• [Task requirements] Return every line below in which "UNET" appears.

* * * * *

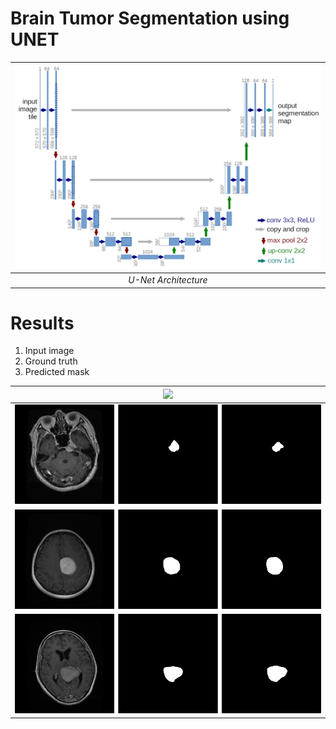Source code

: # Brain Tumor Segmentation using UNET





| ![U-Net Architecture](UNET/img/u-net-architecture.png) |
| :--: |
| *U-Net Architecture* |

# Results

1. Input image
2. Ground truth 
3. Predicted mask

| ![](results/3.png) |
| :--: |
| ![](UNET/results/6.png) |
| ![](UNET/results/11.png) |
| ![](UNET/results/21.png) |
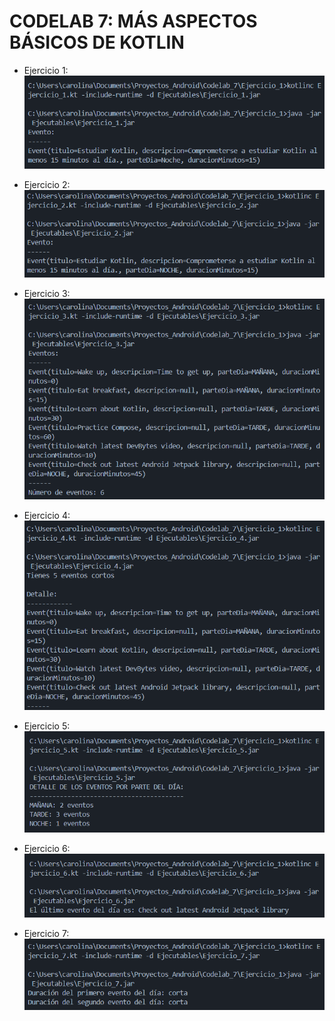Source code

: # CODELAB 7: MÁS ASPECTOS BÁSICOS DE KOTLIN

- Ejercicio 1:
  ![ejercicio1](Imagenes/ejercicio_1.png)

- Ejercicio 2:
  ![ejercicio1](Imagenes/ejercicio_2.png)

- Ejercicio 3:
  ![ejercicio1](Imagenes/ejercicio_3.png)

- Ejercicio 4:
  ![ejercicio1](Imagenes/ejercicio_4.png)

- Ejercicio 5:
  ![ejercicio1](Imagenes/ejercicio_5.png)

- Ejercicio 6:
  ![ejercicio1](Imagenes/ejercicio_6.png)

- Ejercicio 7:
  ![ejercicio1](Imagenes/ejercicio_7.png)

* * * * *

• [Exercise solution]
: # Brain Tumor Segmentation using UNET
| ![U-Net Architecture](UNET/img/u-net-architecture.png) |
| ![](UNET/results/6.png) |
| ![](UNET/results/11.png) |
| ![](UNET/results/21.png) |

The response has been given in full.